Na otwarcie znakomicie zaprezentował się Norris, który wyprzedził Piastriego o 0,035 sekundy. Za nimi, ze sporą stratą, plasowali się Russell i Verstappen. Na piąte miejsce, po świetnym okrążeniu, wskoczył Hadjar. Dalej przebywali Antonelli oraz Hiszpanie - Alonso i Sainz. Dziesiątkę zamykali Gasly i Leclerc, który musiał odpuścić pierwsze kółko po tym, jak najechał na żwir i wykonał brutalny piruet. Monakijczyk jednak opanował maszynę, dając sobie szansę na jedno pomiarowe kółko.

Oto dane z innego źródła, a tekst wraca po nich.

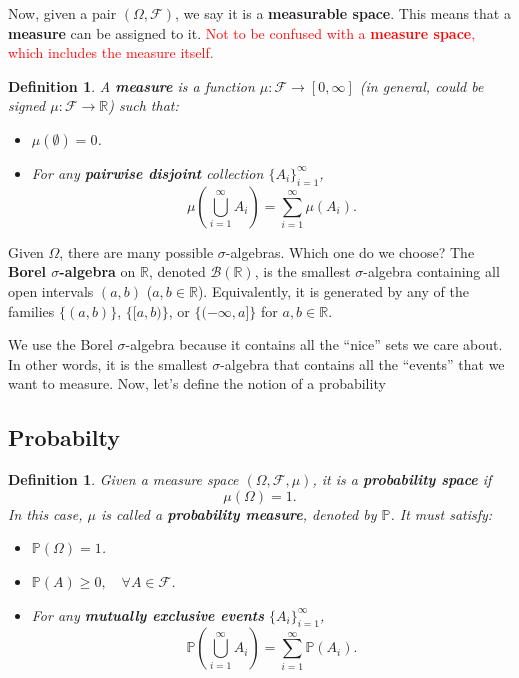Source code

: \documentclass[twoside]{article}
\newcommand{\note}[1]{\textcolor{red}{#1}}
\newtheorem{definition}[theorem]{Definition}
\newcommand\F{\mathcal{F}}
\newcommand{\prob}{\mathbb{P}}
\begin{document}
Now, given a pair $(\Omega,\mathcal{F})$, we say it is a \textbf{measurable space}. This means that a \textbf{measure} can be assigned to it.  
\note{Not to be confused with a \textbf{measure space}, which includes the measure itself.}

\begin{definition}
    A \textbf{measure} is a function $\mu:\mathcal{F}\rightarrow [0,\infty]$ (in general, could be signed $\mu:\mathcal{F}\rightarrow \mathbb{R}$) such that:
    \begin{itemize}
        \item $\mu(\emptyset)=0$.
        \item For any \textbf{pairwise disjoint} collection $\{A_i\}_{i=1}^{\infty}$,
        \[
            \mu\!\left(\bigcup_{i=1}^\infty A_i\right)=\sum_{i=1}^\infty \mu(A_i).
        \]
    \end{itemize}
\end{definition}

Given $\Omega$, there are many possible $\sigma$-algebras. Which one do we choose?  
The \textbf{Borel $\sigma$-algebra} on $\mathbb{R}$, denoted $\mathcal{B}(\mathbb{R})$, is the smallest $\sigma$-algebra containing all open intervals $(a,b)$ ($a,b\in\mathbb{R}$). Equivalently, it is generated by any of the families
$\{(a,b)\}$, $\{[a,b)\}$, or $\{(-\infty,a]\}$ for $a,b\in\mathbb{R}$.

We use the Borel $\sigma$-algebra because it contains all the “nice” sets we care about. In other words, it is the smallest $\sigma$-algebra that contains all the “events” that we want to measure. Now, let's define the notion of a probability

\subsection{Probabilty}
\begin{definition}
    Given a measure space $(\Omega,\mathcal{F},\mu)$, it is a \textbf{probability space} if
    $$\mu(\Omega)=1.$$ 
    In this case, $\mu$ is called a \textbf{probability measure}, denoted by $\mathbb{P}$. It must satisfy:
    \begin{itemize}
        \item [(P1)] $\prob(\Omega) = 1$.
        \item [(P2)] $\prob(A)\geq 0, \quad \forall A\in \F$.
        \item [(P3)] For any \textbf{mutually exclusive events} $\{A_i\}_{i=1}^{\infty}$,
        \[
            \prob\!\left(\bigcup_{i=1}^\infty A_i\right)=\sum_{i=1}^\infty \prob(A_i).
        \]
    \end{itemize}
\end{definition}
\end{document}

Na ponad pięć minut przed końcem sesję przerwano czerwoną flagą. Jej powodem było niedopatrzenie Williamsa - Sainza wypuszczono na tor z folią pozostawioną na tylnej oponie, która później zsunęła się na nawierzchnię.

Decydujące przejazdy dostarczyły sporo emocji. Najlepszy czas ponownie uzyskał Piastri. Norris szybko odpuścił kółko po błędzie i miał przygotować się do kolejnej próby, ale zabrakło mu kilku sekund do przecięcia linii. Verstappen po dwóch sektorach wyglądał konkurencyjnie, lecz stracił w końcówce i wystartuje z trzeciego miejsca. Za nim ustawią się Mercedesy - Russell przed Antonellim.

Z szóstego pola ruszy Hadjar, który będzie musiał bronić się przed Sainzem. Udane kwalifikacje zaliczył też Alonso. Czołową dziesiątkę domknęli Gasly oraz Leclerc, który stracił do zwycięzcy aż 1,174 sekundy.